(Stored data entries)
══════════════════════════════
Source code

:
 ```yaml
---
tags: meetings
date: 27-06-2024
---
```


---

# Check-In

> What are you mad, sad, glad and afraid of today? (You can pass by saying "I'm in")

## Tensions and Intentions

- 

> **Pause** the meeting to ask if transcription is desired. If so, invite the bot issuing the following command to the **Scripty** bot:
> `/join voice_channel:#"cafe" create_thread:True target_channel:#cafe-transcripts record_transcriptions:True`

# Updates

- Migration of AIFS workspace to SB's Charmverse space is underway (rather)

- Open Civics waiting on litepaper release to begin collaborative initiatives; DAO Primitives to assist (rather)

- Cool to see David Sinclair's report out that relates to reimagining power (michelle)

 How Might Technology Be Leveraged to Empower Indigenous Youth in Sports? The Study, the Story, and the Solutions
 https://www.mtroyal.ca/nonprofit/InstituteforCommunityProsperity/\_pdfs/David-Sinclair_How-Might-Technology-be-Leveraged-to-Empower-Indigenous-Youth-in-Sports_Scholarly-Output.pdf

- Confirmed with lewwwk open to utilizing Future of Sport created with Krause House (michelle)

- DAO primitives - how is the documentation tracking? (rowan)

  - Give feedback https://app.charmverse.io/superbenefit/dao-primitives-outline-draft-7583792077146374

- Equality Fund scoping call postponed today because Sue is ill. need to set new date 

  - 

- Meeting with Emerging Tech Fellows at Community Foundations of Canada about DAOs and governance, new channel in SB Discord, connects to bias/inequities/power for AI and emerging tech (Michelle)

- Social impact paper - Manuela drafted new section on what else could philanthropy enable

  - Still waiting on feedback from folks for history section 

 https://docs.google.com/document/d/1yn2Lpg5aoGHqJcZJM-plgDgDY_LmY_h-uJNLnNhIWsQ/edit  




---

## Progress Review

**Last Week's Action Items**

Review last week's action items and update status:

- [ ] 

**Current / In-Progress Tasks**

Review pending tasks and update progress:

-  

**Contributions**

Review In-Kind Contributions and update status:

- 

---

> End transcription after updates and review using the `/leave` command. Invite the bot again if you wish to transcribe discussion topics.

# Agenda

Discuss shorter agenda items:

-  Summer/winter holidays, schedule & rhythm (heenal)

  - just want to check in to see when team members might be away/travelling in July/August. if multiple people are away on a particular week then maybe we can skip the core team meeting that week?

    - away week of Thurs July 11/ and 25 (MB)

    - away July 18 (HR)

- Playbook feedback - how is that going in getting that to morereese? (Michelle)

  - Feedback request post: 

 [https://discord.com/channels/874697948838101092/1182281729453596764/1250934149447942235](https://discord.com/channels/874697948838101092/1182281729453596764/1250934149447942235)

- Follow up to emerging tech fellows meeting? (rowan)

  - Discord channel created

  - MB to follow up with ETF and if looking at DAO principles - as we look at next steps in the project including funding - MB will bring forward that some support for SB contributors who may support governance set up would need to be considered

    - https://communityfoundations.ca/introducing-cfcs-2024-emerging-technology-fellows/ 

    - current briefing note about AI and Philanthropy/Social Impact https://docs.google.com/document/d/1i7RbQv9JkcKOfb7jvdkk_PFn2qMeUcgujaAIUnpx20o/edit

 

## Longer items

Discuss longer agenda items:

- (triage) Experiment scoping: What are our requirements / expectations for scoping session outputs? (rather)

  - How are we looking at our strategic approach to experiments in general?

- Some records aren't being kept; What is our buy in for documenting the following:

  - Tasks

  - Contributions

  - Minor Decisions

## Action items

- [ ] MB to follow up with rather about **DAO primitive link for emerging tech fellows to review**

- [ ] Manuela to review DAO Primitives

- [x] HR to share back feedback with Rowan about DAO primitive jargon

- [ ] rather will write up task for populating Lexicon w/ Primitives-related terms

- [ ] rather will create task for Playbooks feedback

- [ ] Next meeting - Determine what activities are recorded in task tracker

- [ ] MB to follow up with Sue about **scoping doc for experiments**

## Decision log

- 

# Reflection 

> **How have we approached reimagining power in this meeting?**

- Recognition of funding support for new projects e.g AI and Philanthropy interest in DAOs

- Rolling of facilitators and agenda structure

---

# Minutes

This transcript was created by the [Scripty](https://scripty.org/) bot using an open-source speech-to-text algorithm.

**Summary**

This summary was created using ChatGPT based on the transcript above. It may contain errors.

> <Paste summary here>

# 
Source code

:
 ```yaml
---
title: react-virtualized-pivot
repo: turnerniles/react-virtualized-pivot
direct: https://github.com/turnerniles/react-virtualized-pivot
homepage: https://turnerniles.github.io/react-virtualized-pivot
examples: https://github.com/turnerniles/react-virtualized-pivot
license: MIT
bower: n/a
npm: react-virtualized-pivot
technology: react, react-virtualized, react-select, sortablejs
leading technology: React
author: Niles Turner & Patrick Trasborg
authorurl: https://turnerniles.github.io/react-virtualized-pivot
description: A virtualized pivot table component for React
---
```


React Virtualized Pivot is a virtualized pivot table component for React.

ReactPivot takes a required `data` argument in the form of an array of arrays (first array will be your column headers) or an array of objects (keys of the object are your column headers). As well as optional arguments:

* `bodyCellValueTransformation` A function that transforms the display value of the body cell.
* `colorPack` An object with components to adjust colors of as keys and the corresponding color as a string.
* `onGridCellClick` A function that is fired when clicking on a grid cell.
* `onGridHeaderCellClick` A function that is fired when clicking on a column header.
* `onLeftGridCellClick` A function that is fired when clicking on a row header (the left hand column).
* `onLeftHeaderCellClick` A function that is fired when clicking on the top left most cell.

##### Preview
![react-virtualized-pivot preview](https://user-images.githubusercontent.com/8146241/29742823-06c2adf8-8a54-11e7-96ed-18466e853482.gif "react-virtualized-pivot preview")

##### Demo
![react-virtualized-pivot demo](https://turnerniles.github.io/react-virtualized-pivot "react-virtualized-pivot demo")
══════════════════════════════
* **Goal of the exercise**: Please copy the lines above from the line with "## Tensions and Intentions" up to and including the line with "- Social impact", exactly as written and with nothing else.

* **Written answer**:
## Tensions and Intentions

- 

> **Pause** the meeting to ask if transcription is desired. If so, invite the bot issuing the following command to the **Scripty** bot:
> `/join voice_channel:#"cafe" create_thread:True target_channel:#cafe-transcripts record_transcriptions:True`

# Updates

- Migration of AIFS workspace to SB's Charmverse space is underway (rather)

- Open Civics waiting on litepaper release to begin collaborative initiatives; DAO Primitives to assist (rather)

- Cool to see David Sinclair's report out that relates to reimagining power (michelle)

 How Might Technology Be Leveraged to Empower Indigenous Youth in Sports? The Study, the Story, and the Solutions
 https://www.mtroyal.ca/nonprofit/InstituteforCommunityProsperity/\_pdfs/David-Sinclair_How-Might-Technology-be-Leveraged-to-Empower-Indigenous-Youth-in-Sports_Scholarly-Output.pdf

- Confirmed with lewwwk open to utilizing Future of Sport created with Krause House (michelle)

- DAO primitives - how is the documentation tracking? (rowan)

  - Give feedback https://app.charmverse.io/superbenefit/dao-primitives-outline-draft-7583792077146374

- Equality Fund scoping call postponed today because Sue is ill. need to set new date 

  - 

- Meeting with Emerging Tech Fellows at Community Foundations of Canada about DAOs and governance, new channel in SB Discord, connects to bias/inequities/power for AI and emerging tech (Michelle)

- Social impact paper - Manuela drafted new section on what else could philanthropy enable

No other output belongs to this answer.